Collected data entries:
--- START ---

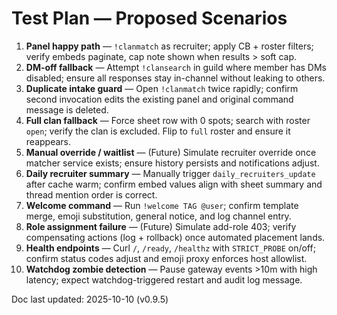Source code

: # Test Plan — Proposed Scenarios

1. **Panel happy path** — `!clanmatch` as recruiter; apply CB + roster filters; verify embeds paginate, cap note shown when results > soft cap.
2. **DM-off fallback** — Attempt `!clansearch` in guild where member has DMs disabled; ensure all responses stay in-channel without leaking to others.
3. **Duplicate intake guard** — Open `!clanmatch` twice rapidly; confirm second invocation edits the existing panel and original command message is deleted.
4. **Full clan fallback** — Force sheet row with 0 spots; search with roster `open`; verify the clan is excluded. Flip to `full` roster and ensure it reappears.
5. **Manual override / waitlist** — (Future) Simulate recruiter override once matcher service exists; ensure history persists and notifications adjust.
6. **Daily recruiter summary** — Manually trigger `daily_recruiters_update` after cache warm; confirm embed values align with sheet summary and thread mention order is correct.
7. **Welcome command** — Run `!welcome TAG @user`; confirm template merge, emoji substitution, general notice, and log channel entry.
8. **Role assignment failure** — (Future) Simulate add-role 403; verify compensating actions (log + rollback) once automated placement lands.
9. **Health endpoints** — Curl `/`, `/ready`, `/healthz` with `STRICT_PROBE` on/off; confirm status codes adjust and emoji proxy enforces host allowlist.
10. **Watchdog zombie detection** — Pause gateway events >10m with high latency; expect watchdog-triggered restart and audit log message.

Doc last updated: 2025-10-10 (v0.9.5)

--- END ---
--- START ---

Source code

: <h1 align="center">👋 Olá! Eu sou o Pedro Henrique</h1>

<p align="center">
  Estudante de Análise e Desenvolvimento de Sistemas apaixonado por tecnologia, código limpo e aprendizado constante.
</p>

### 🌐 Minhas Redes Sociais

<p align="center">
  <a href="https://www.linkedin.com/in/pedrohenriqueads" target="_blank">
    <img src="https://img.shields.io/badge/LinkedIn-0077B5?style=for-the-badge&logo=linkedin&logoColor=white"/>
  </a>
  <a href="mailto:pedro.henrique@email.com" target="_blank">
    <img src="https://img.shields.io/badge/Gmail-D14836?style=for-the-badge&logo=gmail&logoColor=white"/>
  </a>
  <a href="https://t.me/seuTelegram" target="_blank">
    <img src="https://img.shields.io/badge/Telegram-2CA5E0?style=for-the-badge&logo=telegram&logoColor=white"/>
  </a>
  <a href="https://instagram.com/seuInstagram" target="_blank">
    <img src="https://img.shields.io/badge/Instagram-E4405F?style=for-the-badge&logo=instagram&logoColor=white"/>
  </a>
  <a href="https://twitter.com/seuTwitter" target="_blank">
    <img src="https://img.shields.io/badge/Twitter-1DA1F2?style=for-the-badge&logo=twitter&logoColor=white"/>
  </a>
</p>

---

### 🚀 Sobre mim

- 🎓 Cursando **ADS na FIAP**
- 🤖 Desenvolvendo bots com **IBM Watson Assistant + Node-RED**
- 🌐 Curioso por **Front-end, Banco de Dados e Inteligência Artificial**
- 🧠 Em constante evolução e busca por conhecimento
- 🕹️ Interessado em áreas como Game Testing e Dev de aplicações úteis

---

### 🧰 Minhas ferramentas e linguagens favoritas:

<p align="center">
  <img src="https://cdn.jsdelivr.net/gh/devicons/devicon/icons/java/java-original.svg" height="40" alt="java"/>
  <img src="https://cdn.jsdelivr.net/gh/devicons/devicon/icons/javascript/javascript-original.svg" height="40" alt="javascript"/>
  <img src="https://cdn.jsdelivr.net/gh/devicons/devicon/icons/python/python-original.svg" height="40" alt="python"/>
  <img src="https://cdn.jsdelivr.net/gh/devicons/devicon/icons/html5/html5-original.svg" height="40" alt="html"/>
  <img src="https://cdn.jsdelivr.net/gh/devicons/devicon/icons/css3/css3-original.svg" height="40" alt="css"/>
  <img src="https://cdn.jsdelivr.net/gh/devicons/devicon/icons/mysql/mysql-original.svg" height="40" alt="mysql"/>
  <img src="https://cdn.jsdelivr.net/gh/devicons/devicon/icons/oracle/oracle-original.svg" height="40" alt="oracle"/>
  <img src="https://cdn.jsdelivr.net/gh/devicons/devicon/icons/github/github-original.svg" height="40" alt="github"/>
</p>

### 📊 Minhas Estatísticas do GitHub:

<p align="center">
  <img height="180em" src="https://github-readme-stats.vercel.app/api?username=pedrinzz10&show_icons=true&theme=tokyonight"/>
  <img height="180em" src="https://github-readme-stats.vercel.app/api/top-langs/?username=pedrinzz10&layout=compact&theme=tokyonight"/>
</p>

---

--- END ---
--- START ---

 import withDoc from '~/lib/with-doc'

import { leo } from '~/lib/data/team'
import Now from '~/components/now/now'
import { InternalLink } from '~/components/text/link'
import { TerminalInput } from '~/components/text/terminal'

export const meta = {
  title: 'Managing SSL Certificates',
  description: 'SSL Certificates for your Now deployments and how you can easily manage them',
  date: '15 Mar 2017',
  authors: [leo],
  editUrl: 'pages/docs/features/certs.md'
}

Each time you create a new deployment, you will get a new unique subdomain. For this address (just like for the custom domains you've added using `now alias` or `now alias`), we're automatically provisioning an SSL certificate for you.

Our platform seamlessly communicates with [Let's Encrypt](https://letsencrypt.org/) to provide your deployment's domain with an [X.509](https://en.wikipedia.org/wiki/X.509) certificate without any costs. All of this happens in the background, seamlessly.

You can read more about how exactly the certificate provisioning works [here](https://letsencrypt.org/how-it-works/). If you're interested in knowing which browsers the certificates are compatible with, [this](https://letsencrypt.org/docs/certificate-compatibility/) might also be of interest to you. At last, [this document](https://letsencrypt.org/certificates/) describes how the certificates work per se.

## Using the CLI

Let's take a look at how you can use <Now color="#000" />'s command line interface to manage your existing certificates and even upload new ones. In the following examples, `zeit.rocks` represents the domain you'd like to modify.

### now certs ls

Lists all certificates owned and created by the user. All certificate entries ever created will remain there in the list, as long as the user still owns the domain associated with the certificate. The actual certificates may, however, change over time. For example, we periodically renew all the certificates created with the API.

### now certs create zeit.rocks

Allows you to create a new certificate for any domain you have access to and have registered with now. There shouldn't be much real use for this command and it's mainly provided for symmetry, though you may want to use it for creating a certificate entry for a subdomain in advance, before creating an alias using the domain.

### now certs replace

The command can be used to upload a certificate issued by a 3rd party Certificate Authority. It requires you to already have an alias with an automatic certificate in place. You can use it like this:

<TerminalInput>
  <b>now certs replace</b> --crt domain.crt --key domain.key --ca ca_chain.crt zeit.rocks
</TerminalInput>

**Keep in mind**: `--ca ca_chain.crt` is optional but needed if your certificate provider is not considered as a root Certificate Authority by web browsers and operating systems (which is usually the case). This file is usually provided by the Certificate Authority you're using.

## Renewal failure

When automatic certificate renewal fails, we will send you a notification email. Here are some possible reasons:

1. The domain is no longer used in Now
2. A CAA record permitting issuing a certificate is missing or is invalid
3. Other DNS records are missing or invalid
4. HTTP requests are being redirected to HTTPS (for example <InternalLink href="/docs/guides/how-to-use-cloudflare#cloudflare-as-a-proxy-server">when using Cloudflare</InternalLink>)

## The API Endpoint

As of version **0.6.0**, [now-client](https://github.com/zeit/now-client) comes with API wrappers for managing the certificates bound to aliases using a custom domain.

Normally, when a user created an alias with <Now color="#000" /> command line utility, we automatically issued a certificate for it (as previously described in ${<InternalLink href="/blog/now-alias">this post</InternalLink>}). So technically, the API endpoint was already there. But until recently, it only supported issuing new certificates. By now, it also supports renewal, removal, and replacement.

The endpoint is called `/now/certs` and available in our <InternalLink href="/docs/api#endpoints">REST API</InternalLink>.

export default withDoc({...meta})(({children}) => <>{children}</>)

--- END ---

Your answer should be only the number of lines, in the entries above, that include "Future".

2